Versuch mal alle Töne der Hanon Übungen mit jedem Finger gleich laut und wohlklingend zu spielen. Das allein reicht schon um einen Übungseffekt zu haben. Es macht dich wohlgemerkt allein nicht zu einem vollständigen Musiker, es ist ein kleiner aber sinnvoller Baustein.
Lieber Alex,
schon allein deine Anweisung "gleich laut" zu spielen, ist nicht sinnvoll. In Passagen (Bach, Mozart, Beethoven, Chopin, Liszt ............) werden so gut wie nie zwei Töne gleich laut gespielt und so lernt man bei Hanon etwas, was in Stücken genau nicht erklingen sollte und unmusikalisch ist.
In deinem ersten Post hast du diese Herangehensweise an Hanon empfohlen:
Ich empfehle zuerst in Zeitlupe und fortissimo.

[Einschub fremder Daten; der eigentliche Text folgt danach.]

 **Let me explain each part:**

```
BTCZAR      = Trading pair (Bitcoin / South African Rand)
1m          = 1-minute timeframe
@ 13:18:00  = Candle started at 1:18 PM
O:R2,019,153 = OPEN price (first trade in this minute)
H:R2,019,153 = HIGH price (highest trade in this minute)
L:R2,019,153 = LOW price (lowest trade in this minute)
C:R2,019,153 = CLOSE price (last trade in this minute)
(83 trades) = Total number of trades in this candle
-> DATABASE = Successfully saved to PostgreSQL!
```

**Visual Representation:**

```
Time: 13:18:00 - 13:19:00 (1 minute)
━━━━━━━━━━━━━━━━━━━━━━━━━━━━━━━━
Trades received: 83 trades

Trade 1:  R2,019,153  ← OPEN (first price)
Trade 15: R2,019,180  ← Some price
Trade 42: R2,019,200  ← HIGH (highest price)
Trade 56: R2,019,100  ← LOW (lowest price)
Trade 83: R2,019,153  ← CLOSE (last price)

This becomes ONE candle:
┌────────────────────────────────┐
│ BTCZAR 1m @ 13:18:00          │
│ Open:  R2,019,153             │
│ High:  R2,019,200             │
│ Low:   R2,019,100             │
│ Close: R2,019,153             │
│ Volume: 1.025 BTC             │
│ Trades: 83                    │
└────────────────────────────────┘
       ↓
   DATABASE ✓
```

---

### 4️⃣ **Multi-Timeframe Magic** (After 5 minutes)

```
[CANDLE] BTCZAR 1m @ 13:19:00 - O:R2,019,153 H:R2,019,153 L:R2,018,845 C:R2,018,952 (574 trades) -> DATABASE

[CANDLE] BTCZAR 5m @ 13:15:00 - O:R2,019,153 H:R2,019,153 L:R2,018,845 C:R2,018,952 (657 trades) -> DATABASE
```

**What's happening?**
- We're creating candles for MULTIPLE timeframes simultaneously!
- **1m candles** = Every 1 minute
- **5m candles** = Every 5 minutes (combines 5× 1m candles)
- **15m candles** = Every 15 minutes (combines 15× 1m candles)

Jeden Ton auf Gleich- und Wohlklang prüfen, und in den Körper hören ob alles locker ist. Danach in hohem Tempo. Jede Woche oder so eine neue Übung oder andere Tonart.
Diese Herangehensweise im fortissimo empfiehlst du einem User, der sich als Anfänger ohne Expertenrat, nach meinem Verständnis also ohne Klavierlehrer, bezeichnet.
Das finde ich fatal und absolut tödlich für die anfängliche Beschäftigung mit Musik und dem Klavierspiel. Immerhin zweifelst auch du daran:
Aber für Anfänger ohne Prüfung durch einen Lehrer ist das imho nicht ideal.
Das allererste, was es zu schulen gilt, ist das Gehör! Nur mit einem guten Gehör ist man überhaupt in der Lage, einen harten von einem vollen Ton, einen Wohlklang von einem Unwohlklang zu unterscheiden. Und nur wenn man dies hören kann, kann man seine Technik verbessern.
Bei Karate kann ich mich auch wohl und gelöst fühlen, mit dieser Technik wohl kaum einen schönen Klavierton erzeugen. Als Anfänger muss ich erst lernen, was Gelöstheit und Durchlässigkeit beim Klavierspielen bedeutet, welche Bewegungen sinnvoll sind.
Hanon ist da das Ungünstigste, was man überhaupt machen kann. Lieber Lieder nach Gehör spielen und begleiten, improvisieren, Intervalle und Dreiklänge hören und spielen lernen sowie kleine Stücke, die einen erfreuen. Individuelle, vom Lehrer mit dem Schüler erarbeitete Übungen bringen viel, aber Hanon verführt zum "Tastendrücken" ohne sich zuzuhören. Wenn schon, dann bitte transponieren und in D-Dur spielen etc. - dann ist wenigstens das Ohr und das Hirn dabei. :D
Was Czerny angeht, war er überhaupt kein Freund von solchen Übungen und hat seine Übungen auf Drängen des Verlegers aufgeschrieben. Er war ein Freund des sog. Sätzchenspiels, bei dem man ein Motiv, einen Baustein aus einer Passage oder auch eine Passage selbst mit einem Satz versieht, einer Art Begleitung, und dann damit arbeitet, transponiert, fortspinnt, sequenziert, variiert, improvisiert u.a.. Da ist das Ohr die erste Instanz, das Hirn die zweite und diesen beiden folgen dann fröhlich Arme und Hände. Das ist das, was man auch bei der Arbeit an Stücken braucht und somit sehr sinnvoll.